WHAT TO PRODUCE — In the records that follow, find each line containing "scatter" and copy it.

DATA TO PROCESS —
┌──

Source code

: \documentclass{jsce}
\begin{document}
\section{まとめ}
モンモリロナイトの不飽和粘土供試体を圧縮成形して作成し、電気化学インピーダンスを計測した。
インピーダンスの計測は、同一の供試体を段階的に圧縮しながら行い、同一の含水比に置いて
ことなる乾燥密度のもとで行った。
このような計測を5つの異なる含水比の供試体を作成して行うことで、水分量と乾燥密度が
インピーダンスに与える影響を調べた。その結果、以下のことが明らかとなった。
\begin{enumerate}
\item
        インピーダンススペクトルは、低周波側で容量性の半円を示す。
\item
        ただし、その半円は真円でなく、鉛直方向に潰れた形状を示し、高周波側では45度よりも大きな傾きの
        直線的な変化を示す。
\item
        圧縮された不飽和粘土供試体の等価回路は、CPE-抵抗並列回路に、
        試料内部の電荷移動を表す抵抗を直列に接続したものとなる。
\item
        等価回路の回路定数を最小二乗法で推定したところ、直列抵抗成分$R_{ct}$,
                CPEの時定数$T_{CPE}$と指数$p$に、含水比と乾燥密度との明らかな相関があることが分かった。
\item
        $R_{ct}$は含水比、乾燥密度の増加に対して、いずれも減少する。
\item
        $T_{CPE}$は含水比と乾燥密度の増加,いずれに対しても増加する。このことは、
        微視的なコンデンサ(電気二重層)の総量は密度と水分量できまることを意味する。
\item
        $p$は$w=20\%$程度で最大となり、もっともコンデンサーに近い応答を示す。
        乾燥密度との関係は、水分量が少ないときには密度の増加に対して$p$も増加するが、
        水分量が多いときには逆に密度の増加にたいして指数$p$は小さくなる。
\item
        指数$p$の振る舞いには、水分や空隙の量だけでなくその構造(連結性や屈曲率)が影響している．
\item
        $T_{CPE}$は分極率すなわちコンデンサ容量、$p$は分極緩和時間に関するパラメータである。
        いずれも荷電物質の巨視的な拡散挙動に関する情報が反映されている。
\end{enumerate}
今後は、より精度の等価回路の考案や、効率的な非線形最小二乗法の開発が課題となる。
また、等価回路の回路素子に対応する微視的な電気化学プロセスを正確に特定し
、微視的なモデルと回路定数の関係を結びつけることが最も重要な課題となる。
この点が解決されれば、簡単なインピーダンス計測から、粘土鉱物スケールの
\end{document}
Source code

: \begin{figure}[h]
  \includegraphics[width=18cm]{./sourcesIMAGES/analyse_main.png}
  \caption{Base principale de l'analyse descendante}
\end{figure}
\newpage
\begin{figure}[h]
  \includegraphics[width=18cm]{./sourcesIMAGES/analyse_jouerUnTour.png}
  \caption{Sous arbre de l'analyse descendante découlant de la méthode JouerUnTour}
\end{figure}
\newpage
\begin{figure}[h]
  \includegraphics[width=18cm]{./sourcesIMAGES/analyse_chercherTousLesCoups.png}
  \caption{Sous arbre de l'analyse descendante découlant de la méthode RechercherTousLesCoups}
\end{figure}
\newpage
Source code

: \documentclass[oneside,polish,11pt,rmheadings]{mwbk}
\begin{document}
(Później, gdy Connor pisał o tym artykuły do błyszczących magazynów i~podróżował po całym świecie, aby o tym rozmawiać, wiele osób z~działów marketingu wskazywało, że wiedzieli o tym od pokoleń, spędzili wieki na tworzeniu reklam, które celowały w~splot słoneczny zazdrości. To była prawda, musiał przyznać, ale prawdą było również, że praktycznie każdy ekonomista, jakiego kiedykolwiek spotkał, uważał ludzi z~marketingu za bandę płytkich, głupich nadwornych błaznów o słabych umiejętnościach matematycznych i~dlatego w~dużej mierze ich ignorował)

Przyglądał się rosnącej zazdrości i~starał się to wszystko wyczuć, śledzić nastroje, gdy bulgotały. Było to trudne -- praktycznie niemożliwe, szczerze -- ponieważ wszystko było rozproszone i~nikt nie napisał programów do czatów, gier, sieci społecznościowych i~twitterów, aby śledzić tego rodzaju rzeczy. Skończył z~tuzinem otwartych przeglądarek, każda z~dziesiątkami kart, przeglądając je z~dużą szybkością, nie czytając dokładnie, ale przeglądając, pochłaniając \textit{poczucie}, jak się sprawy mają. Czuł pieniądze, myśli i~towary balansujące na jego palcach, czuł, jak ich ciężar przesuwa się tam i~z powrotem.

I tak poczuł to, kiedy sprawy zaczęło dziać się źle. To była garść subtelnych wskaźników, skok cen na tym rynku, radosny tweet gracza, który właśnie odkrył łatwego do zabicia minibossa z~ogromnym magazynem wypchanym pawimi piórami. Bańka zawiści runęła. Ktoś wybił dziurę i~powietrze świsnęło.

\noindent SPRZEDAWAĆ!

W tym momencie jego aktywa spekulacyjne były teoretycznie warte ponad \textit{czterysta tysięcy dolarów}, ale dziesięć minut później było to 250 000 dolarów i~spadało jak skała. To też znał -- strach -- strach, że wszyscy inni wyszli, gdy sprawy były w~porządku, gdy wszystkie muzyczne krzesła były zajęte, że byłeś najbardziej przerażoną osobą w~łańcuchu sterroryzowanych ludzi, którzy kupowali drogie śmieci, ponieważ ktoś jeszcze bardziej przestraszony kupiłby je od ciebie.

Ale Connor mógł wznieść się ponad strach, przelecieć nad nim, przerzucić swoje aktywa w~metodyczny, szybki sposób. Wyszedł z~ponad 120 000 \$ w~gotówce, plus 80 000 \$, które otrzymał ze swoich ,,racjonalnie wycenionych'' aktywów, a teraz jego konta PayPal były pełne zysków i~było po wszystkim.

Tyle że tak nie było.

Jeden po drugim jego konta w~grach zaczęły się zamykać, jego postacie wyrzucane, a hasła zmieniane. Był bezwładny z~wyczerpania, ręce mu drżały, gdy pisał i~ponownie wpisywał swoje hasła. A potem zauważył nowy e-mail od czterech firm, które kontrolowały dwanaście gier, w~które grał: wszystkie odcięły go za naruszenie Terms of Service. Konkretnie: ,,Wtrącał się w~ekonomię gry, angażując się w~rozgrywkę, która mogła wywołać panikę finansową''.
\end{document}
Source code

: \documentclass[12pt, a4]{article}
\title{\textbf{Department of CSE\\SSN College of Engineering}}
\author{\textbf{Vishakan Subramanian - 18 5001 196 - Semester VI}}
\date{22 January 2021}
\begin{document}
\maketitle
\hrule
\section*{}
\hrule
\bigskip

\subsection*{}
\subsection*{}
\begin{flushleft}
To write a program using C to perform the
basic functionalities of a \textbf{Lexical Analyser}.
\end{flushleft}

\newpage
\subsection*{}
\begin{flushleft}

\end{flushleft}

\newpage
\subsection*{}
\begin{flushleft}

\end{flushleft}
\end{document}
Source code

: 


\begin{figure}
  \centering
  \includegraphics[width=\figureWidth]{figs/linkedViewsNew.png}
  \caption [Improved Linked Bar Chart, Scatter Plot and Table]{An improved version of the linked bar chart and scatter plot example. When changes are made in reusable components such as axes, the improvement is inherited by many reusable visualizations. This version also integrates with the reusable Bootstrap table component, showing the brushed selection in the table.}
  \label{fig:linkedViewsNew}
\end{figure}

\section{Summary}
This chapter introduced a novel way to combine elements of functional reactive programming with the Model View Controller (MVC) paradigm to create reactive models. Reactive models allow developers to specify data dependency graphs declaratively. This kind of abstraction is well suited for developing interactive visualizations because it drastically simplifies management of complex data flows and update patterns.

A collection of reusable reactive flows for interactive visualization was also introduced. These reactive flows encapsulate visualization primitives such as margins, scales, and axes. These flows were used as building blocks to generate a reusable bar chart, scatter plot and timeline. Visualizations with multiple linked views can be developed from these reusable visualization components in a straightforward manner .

└──

TASK RESPONSE —
  \caption [Improved Linked Bar Chart, Scatter Plot and Table]{An improved version of the linked bar chart and scatter plot example. When changes are made in reusable components such as axes, the improvement is inherited by many reusable visualizations. This version also integrates with the reusable Bootstrap table component, showing the brushed selection in the table.}
A collection of reusable reactive flows for interactive visualization was also introduced. These reactive flows encapsulate visualization primitives such as margins, scales, and axes. These flows were used as building blocks to generate a reusable bar chart, scatter plot and timeline. Visualizations with multiple linked views can be developed from these reusable visualization components in a straightforward manner .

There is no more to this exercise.